I don't think there was a Shin-Sin merger, but that originally there was an "S" sound, for the Samekh, that has survived, and another sound for the Shin-Sin, which was lost, resulting in the split. (Even until very recently it was normal among Lithuanian and some Morrocan Jews to pronounce the letter always as an "S", regardless of where the dot is.) I think the original sound was something between S and SH or a combination of the 2, but did not survive, at least not in Hebrew, hence the split. If so, apparently that sound was difficult to pronounce and hence lost. I'm wondering if such a sound has survived in any other language.


----------



## Abaye

The theory is that there were 3 "s" / "sh" sounds in Proto-Semitic, called sometimes s1/s2/s3, that were merged differently in the later Semitic languages, where Hebrew maintained the three until a relatively late period, maybe losing it due to Aramaic influence that started during the Babylonian exile.

The realization of the three in different times and places is unclear, my guess it that Hebrew shin was more similar to "th" than to "sh" (as it became later), remembering that the ancient "th" sound merged in Hebrew into shin.

See the merge table here: Shin (letter) - Wikipedia.


----------



## halaywi

According to your theory, how was the "TH" sound of the Shin pronounced? Has such a sound survived in any other language?


----------



## Abaye

It's not my theory, it's the one accepted AFAIK by practically the whole linguist community.
The original "th" sound survived in classical (Quranic) Arabic and sounds like English "th".

What was the sounds of shin that resulted from the merger with "th"? Probably somewhere between "th" and "sh". Mapping of the ancient sounds into later ones may be misleading, the ancient sound repertoire could be larger than we are capable to discern and pronounce.


----------



## halaywi

I won't get into a debate as to acceptance by practically the whole linguist community. How is the th sound in Quranic Arabic pronounced? If it is like the English th, that is already covered in Hebrew by the Tav Refuyah.


----------



## Abaye

halaywi said:


> How is the th sound in Quranic Arabic pronounced? If it is like the English th, that is already covered in Hebrew by the Tav Refuyah.

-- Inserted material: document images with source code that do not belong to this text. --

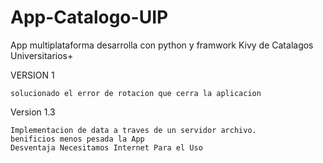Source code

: # App-Catalogo-UIP
App multiplataforma desarrolla con python y framwork Kivy de Catalagos Universitarios+

VERSION 1

	solucionado el error de rotacion que cerra la aplicacion 
Version 1.3

	Implementacion de data a traves de un servidor archivo. 
	benificios menos pesada la App 
	Desventaja Necesitamos Internet Para el Uso 
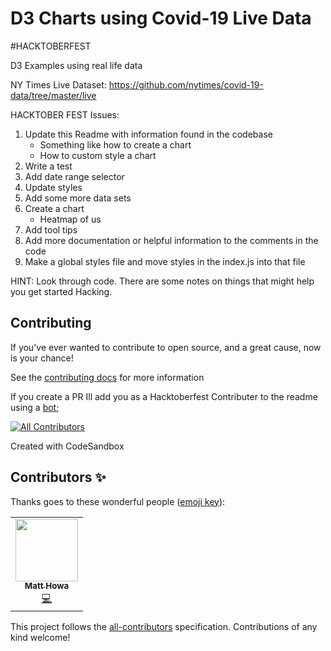 # D3 Charts using Covid-19 Live Data
#HACKTOBERFEST

D3 Examples using real life data

NY Times Live Dataset: https://github.com/nytimes/covid-19-data/tree/master/live

HACKTOBER FEST Issues:

1.  Update this Readme with information found in the codebase
    - Something like how to create a chart
    - How to custom style a chart
2.  Write a test
3.  Add date range selector
4.  Update styles
5.  Add some more data sets
6.  Create a chart
    - Heatmap of us
7.  Add tool tips
8.  Add more documentation or helpful information to the comments in the code
9.  Make a global styles file and move styles in the index.js into that file

HINT: Look through code. There are some notes on things that might help you get started Hacking.


## Contributing
If you've ever wanted to contribute to open source, and a great cause, now is your chance!

See the [contributing docs](https://allcontributors.org/docs/en/project/contribute) for more information

If you create a PR Ill add you as a Hacktoberfest Contributer to the readme using a [bot](https://allcontributors.org/docs/en/bot/usage);

<!-- ALL-CONTRIBUTORS-BADGE:START - Do not remove or modify this section -->
[![All Contributors](https://img.shields.io/badge/all_contributors-1-orange.svg?style=flat-square)](#contributors-)
<!-- ALL-CONTRIBUTORS-BADGE:END -->
Created with CodeSandbox

## Contributors ✨

Thanks goes to these wonderful people ([emoji key](https://allcontributors.org/docs/en/emoji-key)):

<!-- ALL-CONTRIBUTORS-LIST:START - Do not remove or modify this section -->
<!-- prettier-ignore-start -->
<!-- markdownlint-disable -->
<table>
  <tr>
    <td align="center"><a href="http://matthowa.com"><img src="https://avatars0.githubusercontent.com/u/8989577?v=4" width="100px;" alt=""/><br /><sub><b>Matt Howa</b></sub></a><br /><a href="https://github.com/mahowa/Covid-19-d3/commits?author=mahowa" title="Code">💻</a></td>
  </tr>
</table>

<!-- markdownlint-enable -->
<!-- prettier-ignore-end -->
<!-- ALL-CONTRIBUTORS-LIST:END -->

This project follows the [all-contributors](https://github.com/all-contributors/all-contributors) specification. Contributions of any kind welcome!
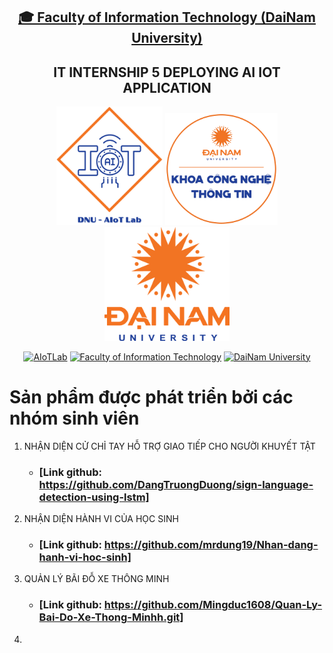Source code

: <h2 align="center">
    <a href="https://dainam.edu.vn/vi/khoa-cong-nghe-thong-tin">
    🎓 Faculty of Information Technology (DaiNam University)
    </a>
</h2>
<h2 align="center">
    IT INTERNSHIP 5 DEPLOYING AI IOT APPLICATION
</h2>
<div align="center">
    <p align="center">
        <img src="docs/logo/aiotlab_logo.png" alt="AIoTLab Logo" width="170"/>
        <img src="docs/logo/fitdnu_logo.png" alt="AIoTLab Logo" width="180"/>
        <img src="docs/logo/dnu_logo.png" alt="DaiNam University Logo" width="200"/>
    </p>

[![AIoTLab](https://img.shields.io/badge/AIoTLab-green?style=for-the-badge)](https://www.facebook.com/DNUAIoTLab)
[![Faculty of Information Technology](https://img.shields.io/badge/Faculty%20of%20Information%20Technology-blue?style=for-the-badge)](https://dainam.edu.vn/vi/khoa-cong-nghe-thong-tin)
[![DaiNam University](https://img.shields.io/badge/DaiNam%20University-orange?style=for-the-badge)](https://dainam.edu.vn)

</div>

# Sản phẩm được phát triển bởi các nhóm sinh viên
 1. NHẬN DIỆN CỬ CHỈ TAY HỖ TRỢ GIAO TIẾP CHO NGƯỜI KHUYẾT TẬT
    - ### [Link github: https://github.com/DangTruongDuong/sign-language-detection-using-lstm]
 2. NHẬN DIỆN HÀNH VI CỦA HỌC SINH
    - ### [Link github: https://github.com/mrdung19/Nhan-dang-hanh-vi-hoc-sinh]
 3. QUẢN LÝ BÃI ĐỖ XE THÔNG MINH
    - ### [Link github: https://github.com/Mingduc1608/Quan-Ly-Bai-Do-Xe-Thong-Minhh.git]
 4.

There wasn't probably a "tav refuyah" until 3rd-2nd-1st century BC when the 6 letters bgdkpt got two possible pronunciations, maybe on the same period of Hebrew sin-samech merge, post biblical. So a discussion must take into account the place and time.


----------



## halaywi

How is the th sound in Quranic Arabic pronounced? Did you ever hear it?


----------



## amikama

This was discussed thoroughly in the following thread:
Proto-Semitic s1, s2 & s3

I'm closing this thread to prevent duplicate discussions.

Thanks,

amikama
Hebrew forum moderator


----------